In dem Prozess vor dem Amtsgericht Essen-Borbeck hatten die
Verteidiger der 39 Jahre alten Frau sowie der 55 und 61 Jahre alten
Männer Freisprüche gefordert. Alle drei sagten aus, den mitten im
Raum liegenden 83-Jährigen für einen schlafenden Obdachlosen gehalten

zu haben. Sie bedauerten ihr Verhalten. «Es tut mir wirklich sehr,
sehr leid», sagte der 61-Jährige.

Ein Polizeibeamter, der mit einer Kollegin zu der Bank gerufen worden
war, schilderte am Montag: «Für uns war klar, dass es sich nicht um
einen Obdachlosen handelt.» Das Gericht verurteilte die Frau zu einer
Geldstrafe in Höhe von 3600 Euro (90 Tagessätze). Der 61-Jährige muss

2800 Euro zahlen, der 55-Jährige 2400 Euro (je 80 Tagessätze). Zwei
Anwälte kündigten nach dem Prozess Berufung an.

Überwachungskameras hatten den Vorfall am 3. Oktober vergangenen
Jahres dokumentiert. Auf den Videos ist zu sehen, dass sich insgesamt
vier Bankkunden nicht um den zuvor schwer gestürzten Mann kümmerten.
Erst ein fünfter rief die Polizei. Der Rentner kam nicht mehr zu
Bewusstsein und starb eine Woche später im Krankenhaus.
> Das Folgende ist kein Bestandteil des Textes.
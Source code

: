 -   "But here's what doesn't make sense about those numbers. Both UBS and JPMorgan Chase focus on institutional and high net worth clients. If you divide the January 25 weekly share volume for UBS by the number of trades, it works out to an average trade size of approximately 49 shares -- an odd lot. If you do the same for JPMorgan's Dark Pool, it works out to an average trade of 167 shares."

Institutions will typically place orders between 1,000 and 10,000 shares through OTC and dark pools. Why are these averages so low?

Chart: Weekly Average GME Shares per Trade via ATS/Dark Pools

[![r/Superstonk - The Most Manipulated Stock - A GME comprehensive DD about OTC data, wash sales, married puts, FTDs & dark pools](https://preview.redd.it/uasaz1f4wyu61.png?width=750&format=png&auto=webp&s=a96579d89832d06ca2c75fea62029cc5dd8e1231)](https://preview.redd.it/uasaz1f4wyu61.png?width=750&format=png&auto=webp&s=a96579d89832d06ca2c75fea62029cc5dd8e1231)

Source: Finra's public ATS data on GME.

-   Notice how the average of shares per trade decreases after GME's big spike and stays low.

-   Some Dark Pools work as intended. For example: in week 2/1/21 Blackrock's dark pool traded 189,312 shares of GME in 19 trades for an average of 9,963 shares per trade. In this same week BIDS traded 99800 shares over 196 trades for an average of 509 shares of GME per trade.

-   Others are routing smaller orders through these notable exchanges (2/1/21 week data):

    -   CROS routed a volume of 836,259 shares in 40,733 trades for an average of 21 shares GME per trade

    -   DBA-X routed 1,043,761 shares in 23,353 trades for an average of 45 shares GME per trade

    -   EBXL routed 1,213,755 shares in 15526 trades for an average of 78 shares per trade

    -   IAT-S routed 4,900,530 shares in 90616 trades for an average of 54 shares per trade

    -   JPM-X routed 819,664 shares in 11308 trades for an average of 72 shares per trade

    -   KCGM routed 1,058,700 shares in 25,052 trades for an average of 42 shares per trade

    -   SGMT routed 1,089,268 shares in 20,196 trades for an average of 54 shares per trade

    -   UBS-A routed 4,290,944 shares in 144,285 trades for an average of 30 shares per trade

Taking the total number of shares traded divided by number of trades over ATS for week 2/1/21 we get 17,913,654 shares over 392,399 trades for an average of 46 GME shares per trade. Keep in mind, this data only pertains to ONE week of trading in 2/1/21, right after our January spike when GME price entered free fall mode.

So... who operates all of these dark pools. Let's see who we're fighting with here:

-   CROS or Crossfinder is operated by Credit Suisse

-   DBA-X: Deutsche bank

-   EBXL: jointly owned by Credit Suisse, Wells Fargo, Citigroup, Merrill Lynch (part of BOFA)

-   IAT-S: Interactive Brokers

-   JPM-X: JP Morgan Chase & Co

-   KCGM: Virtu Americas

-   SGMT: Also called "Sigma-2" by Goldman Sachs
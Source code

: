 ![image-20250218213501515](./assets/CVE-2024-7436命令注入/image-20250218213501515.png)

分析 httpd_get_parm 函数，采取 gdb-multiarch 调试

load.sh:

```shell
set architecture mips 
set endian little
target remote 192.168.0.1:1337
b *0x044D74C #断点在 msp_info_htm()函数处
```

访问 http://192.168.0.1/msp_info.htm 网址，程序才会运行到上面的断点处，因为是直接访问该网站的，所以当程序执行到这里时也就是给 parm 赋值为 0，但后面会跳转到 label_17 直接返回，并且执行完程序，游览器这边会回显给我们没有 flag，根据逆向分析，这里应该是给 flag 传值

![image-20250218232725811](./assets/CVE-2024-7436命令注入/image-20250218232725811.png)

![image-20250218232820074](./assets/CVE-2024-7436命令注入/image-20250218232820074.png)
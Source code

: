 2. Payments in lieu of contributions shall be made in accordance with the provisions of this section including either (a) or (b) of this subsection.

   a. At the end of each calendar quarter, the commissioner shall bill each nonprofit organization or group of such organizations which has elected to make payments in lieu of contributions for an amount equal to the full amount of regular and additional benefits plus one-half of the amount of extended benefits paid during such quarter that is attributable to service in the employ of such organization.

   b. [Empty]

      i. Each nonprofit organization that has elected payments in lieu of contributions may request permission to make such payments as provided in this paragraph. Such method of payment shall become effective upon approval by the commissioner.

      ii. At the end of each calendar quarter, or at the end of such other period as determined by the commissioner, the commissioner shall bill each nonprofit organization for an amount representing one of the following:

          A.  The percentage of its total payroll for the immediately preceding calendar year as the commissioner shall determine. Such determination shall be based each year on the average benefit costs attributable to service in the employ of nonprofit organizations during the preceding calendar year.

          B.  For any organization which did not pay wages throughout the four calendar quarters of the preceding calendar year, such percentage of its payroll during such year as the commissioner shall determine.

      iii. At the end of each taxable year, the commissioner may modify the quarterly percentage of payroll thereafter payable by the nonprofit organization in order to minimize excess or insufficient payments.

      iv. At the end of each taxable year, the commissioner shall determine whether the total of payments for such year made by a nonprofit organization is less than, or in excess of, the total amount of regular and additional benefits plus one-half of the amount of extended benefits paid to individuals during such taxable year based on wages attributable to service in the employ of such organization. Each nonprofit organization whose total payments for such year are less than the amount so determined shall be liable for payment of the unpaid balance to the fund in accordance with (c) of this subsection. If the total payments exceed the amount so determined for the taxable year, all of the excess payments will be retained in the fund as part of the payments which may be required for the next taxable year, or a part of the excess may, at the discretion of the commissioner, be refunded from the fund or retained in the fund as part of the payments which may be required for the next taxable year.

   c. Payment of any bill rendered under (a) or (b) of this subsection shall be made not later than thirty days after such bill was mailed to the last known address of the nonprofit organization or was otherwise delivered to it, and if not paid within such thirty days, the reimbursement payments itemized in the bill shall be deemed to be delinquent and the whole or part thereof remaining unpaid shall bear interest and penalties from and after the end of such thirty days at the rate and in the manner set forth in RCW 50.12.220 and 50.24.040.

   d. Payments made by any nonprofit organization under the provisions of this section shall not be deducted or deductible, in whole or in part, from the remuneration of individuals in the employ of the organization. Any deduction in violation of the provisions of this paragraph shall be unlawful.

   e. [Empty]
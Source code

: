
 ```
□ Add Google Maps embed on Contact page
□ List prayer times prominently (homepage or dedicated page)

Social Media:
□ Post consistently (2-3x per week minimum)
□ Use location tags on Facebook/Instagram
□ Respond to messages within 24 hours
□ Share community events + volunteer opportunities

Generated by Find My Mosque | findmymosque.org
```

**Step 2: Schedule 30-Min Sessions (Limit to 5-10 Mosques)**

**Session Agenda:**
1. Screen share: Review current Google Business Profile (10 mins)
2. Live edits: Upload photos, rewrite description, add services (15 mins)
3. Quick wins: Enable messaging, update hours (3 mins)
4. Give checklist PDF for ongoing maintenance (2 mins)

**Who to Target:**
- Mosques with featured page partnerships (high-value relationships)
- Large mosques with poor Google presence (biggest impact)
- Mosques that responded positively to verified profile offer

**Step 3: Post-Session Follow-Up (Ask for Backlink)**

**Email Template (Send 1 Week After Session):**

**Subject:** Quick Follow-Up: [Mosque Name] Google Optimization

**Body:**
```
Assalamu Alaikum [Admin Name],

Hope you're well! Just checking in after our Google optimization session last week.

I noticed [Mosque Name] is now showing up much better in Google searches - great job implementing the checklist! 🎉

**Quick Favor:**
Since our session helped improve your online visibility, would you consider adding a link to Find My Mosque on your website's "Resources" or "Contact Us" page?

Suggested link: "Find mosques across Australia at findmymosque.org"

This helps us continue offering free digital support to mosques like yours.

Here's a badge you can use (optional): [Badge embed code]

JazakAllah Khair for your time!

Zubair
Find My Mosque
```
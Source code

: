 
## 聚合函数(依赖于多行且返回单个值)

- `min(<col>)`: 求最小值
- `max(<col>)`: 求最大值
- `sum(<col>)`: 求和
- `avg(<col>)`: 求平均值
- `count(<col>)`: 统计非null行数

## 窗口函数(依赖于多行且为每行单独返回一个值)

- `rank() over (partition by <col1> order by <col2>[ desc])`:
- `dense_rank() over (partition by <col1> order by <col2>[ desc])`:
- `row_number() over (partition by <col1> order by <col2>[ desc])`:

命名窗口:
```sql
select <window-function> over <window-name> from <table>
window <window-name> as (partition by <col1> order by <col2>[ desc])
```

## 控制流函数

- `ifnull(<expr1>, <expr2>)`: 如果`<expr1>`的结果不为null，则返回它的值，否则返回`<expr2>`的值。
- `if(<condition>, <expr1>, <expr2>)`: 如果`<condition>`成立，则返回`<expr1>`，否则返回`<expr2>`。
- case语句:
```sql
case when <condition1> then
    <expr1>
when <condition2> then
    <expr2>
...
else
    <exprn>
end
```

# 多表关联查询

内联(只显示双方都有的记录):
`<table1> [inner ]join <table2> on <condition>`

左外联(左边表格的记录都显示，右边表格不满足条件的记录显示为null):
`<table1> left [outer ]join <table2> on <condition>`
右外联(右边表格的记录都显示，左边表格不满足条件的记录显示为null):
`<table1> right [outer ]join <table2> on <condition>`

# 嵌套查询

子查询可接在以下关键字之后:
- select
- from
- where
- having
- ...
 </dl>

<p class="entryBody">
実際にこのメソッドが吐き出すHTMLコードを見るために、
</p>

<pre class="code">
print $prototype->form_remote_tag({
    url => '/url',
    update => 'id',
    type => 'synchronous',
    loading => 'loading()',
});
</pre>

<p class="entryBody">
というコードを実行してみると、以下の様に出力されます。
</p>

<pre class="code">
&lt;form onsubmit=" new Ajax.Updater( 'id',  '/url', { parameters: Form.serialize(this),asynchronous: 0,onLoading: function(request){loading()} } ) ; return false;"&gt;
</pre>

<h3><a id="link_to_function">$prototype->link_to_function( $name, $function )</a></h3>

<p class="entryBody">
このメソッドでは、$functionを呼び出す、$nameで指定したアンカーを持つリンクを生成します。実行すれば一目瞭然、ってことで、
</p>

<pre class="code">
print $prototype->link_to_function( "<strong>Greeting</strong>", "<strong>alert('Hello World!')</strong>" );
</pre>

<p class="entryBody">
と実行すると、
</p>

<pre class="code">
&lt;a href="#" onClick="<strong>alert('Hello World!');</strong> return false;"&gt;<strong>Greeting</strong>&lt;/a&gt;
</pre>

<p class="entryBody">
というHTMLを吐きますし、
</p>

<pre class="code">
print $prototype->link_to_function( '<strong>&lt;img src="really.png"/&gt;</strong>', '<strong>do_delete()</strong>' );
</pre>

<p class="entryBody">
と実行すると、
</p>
Ein
Rechtsmediziner sagte in dem Prozess als Gutachter, dass ein
schnelleres Eingreifen eines Notarztes nicht zwingend zum Überleben
des Mannes beigetragen hätte.

Die Angeklagte sagte, sie sei schon öfter von Obdachlosen belästigt
worden. Ihr Verhalten beschrieb sie so: «Ich gehe einfach nur rein,
mache meine Erledigungen und gehe wieder.» Der 61-Jährige betonte, er
habe früher schon einmal jemanden angesprochen und sei dann
beschimpft worden.

Der 83-Jährige war aus medizinisch ungeklärten Gründen innerhalb
weniger Minuten drei Mal umgekippt und mit dem Kopf aufgeschlagen.
Dabei erlitt er ein Schädel-Hirn-Trauma, das nach Angaben des
Rechtsmediziners am Ende zu seinem Tod führte. Als die Polizei
eintraf, konnte der Mann noch seinen Namen nennen.

Am Montag standen drei der vier beschuldigten Bankkunden vor Gericht.
Das Verfahren gegen den vierten Angeklagten wurde wegen dessen
Gesundheitszustandes abgetrennt.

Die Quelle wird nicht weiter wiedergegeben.